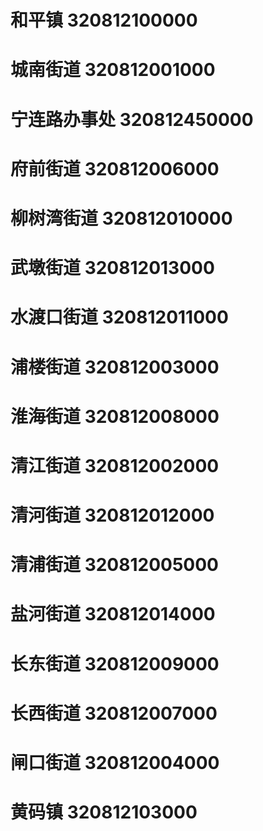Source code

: # 和平镇 320812100000
# 城南街道 320812001000
# 宁连路办事处 320812450000
# 府前街道 320812006000
# 柳树湾街道 320812010000
# 武墩街道 320812013000
# 水渡口街道 320812011000
# 浦楼街道 320812003000
# 淮海街道 320812008000
# 清江街道 320812002000
# 清河街道 320812012000
# 清浦街道 320812005000
# 盐河街道 320812014000
# 长东街道 320812009000
# 长西街道 320812007000
# 闸口街道 320812004000
# 黄码镇 320812103000
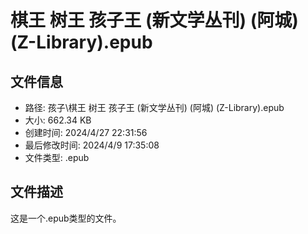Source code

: ﻿# 棋王 树王 孩子王 (新文学丛刊) (阿城) (Z-Library).epub

## 文件信息
- 路径: 孩子\棋王 树王 孩子王 (新文学丛刊) (阿城) (Z-Library).epub
- 大小: 662.34 KB
- 创建时间: 2024/4/27 22:31:56
- 最后修改时间: 2024/4/9 17:35:08
- 文件类型: .epub

## 文件描述
这是一个.epub类型的文件。

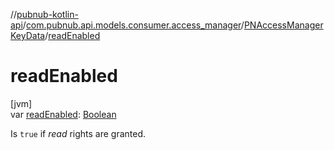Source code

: //[pubnub-kotlin-api](../../../index.md)/[com.pubnub.api.models.consumer.access_manager](../index.md)/[PNAccessManagerKeyData](index.md)/[readEnabled](read-enabled.md)

# readEnabled

[jvm]\
var [readEnabled](read-enabled.md): [Boolean](https://kotlinlang.org/api/latest/jvm/stdlib/kotlin/-boolean/index.html)

Is `true` if *read* rights are granted.
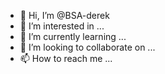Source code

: - 👋 Hi, I’m @BSA-derek
- 👀 I’m interested in ...
- 🌱 I’m currently learning ...
- 💞️ I’m looking to collaborate on ...
- 📫 How to reach me ...

<!---
BSA-derek/BSA-derek is a ✨ special ✨ repository because its `README.md` (this file) appears on your GitHub profile.
You can click the Preview link to take a look at your changes.
--->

## Directions for this task
From the line containing "# readEnabled" down to the last line of the entries above, retype each line exactly as it stands, but skip the pictures.

## Answer
# readEnabled

[jvm]\
var [readEnabled](read-enabled.md): [Boolean](https://kotlinlang.org/api/latest/jvm/stdlib/kotlin/-boolean/index.html)

Is `true` if *read* rights are granted.
Source code

: - 👋 Hi, I’m @BSA-derek
- 👀 I’m interested in ...
- 🌱 I’m currently learning ...
- 💞️ I’m looking to collaborate on ...
- 📫 How to reach me ...

<!---
BSA-derek/BSA-derek is a ✨ special ✨ repository because its `README.md` (this file) appears on your GitHub profile.
You can click the Preview link to take a look at your changes.
--->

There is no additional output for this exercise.